Register a company UK: Limited Liability Partnership

LLP in the UK is becoming a popular option for non-UK residents who want to register a company UK. They combine the benefits of corporate status with limited liability protection and are a tax-efficient vehicle for international trading. If the partners are not UK residents, the income earned outside of the country is not subject to UK taxation. UK LLPs have a quick registration process, low cost and minimal annual compliance obligations.

Eligible partner: 1. Anyone who is older than 16 is eligible, no matter which country he resides in.
2. Any corporation, trust or other legal entity.

Please watch the video given below to get more details:

You can set up a solely owned LTD (Limited company) and make it a partner in the LLP with you as the other partner. However, it's possible that such an arrangement will be viewed as a fraud, in which case the LLP would lose its limited liability status.

An LLP must keep accurate and complete records of every transaction it makes and be able to determine its financial position at any time.

Within nine months of the accounting reference date, annual accounts must be filed at Companies House.
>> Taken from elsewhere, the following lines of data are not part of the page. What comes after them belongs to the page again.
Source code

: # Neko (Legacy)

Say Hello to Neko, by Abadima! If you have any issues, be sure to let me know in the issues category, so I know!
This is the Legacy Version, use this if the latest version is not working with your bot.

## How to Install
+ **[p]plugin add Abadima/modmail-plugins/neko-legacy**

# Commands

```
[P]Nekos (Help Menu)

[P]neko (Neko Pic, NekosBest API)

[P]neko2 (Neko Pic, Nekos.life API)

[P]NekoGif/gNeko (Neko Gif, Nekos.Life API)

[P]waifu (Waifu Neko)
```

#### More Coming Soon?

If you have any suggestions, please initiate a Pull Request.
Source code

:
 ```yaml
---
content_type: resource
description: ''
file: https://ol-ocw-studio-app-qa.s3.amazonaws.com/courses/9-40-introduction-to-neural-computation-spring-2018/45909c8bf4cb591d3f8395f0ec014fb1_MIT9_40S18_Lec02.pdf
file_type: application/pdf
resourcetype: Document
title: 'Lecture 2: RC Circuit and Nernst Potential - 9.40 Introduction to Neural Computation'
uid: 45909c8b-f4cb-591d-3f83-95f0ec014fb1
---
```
Generally, the last day of the 12th month after the formation of a company provides as the accounting reference date.

In order to determine how much of the profit each partner will be required to report in the UK and how much is attributable to the non-UK resident partners, a partnership tax return must be filed.

Also read: Setting up a business UK - Limited Liability Partnership (LLP)

What are the differences between an LTD and an LLP?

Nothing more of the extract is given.